_TASK ITEM_.
From the first line of the data down to the line bearing "constituting a visible", output every line exactly and include no pictures.

_GIVEN DATA_.
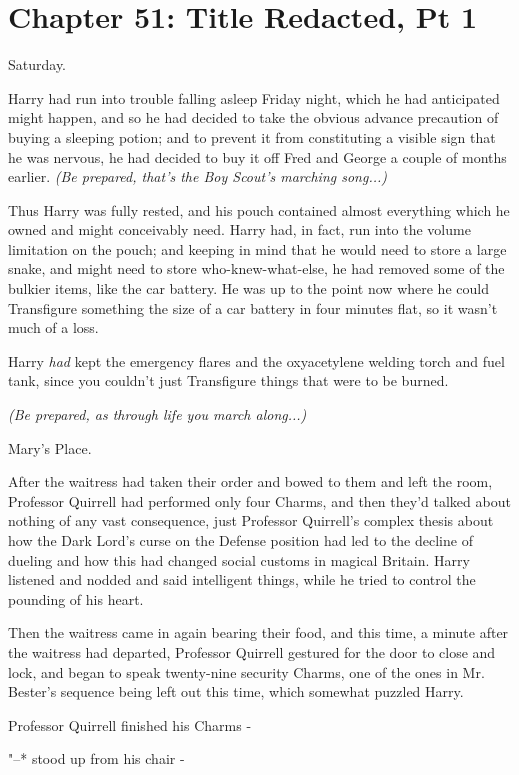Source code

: \chapter{Chapter 51: Title Redacted, Pt 1}
Saturday.

Harry had run into trouble falling asleep Friday night, which he had
anticipated might happen, and so he had decided to take the obvious
advance precaution of buying a sleeping potion; and to prevent it from
constituting a visible sign that he was nervous, he had decided to buy
it off Fred and George a couple of months earlier. \emph{(Be prepared,
that's the Boy Scout's marching song...)}

Thus Harry was fully rested, and his pouch contained almost everything
which he owned and might conceivably need. Harry had, in fact, run into
the volume limitation on the pouch; and keeping in mind that he would
need to store a large snake, and might need to store who-knew-what-else,
he had removed some of the bulkier items, like the car battery. He was
up to the point now where he could Transfigure something the size of a
car battery in four minutes flat, so it wasn't much of a loss.

Harry \emph{had} kept the emergency flares and the oxyacetylene welding
torch and fuel tank, since you couldn't just Transfigure things that
were to be burned.

\emph{(Be prepared, as through life you march along...)}

Mary's Place.

After the waitress had taken their order and bowed to them and left the
room, Professor Quirrell had performed only four Charms, and then they'd
talked about nothing of any vast consequence, just Professor Quirrell's
complex thesis about how the Dark Lord's curse on the Defense position
had led to the decline of dueling and how this had changed social
customs in magical Britain. Harry listened and nodded and said
intelligent things, while he tried to control the pounding of his heart.

Then the waitress came in again bearing their food, and this time, a
minute after the waitress had departed, Professor Quirrell gestured for
the door to close and lock, and began to speak twenty-nine security
Charms, one of the ones in Mr. Bester's sequence being left out this
time, which somewhat puzzled Harry.

Professor Quirrell finished his Charms -

"--* stood up from his chair -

_SOLUTION FOR THIS EXERCISE_.
Source code

: \chapter{Chapter 51: Title Redacted, Pt 1}
Saturday.

Harry had run into trouble falling asleep Friday night, which he had
anticipated might happen, and so he had decided to take the obvious
advance precaution of buying a sleeping potion; and to prevent it from
constituting a visible sign that he was nervous, he had decided to buy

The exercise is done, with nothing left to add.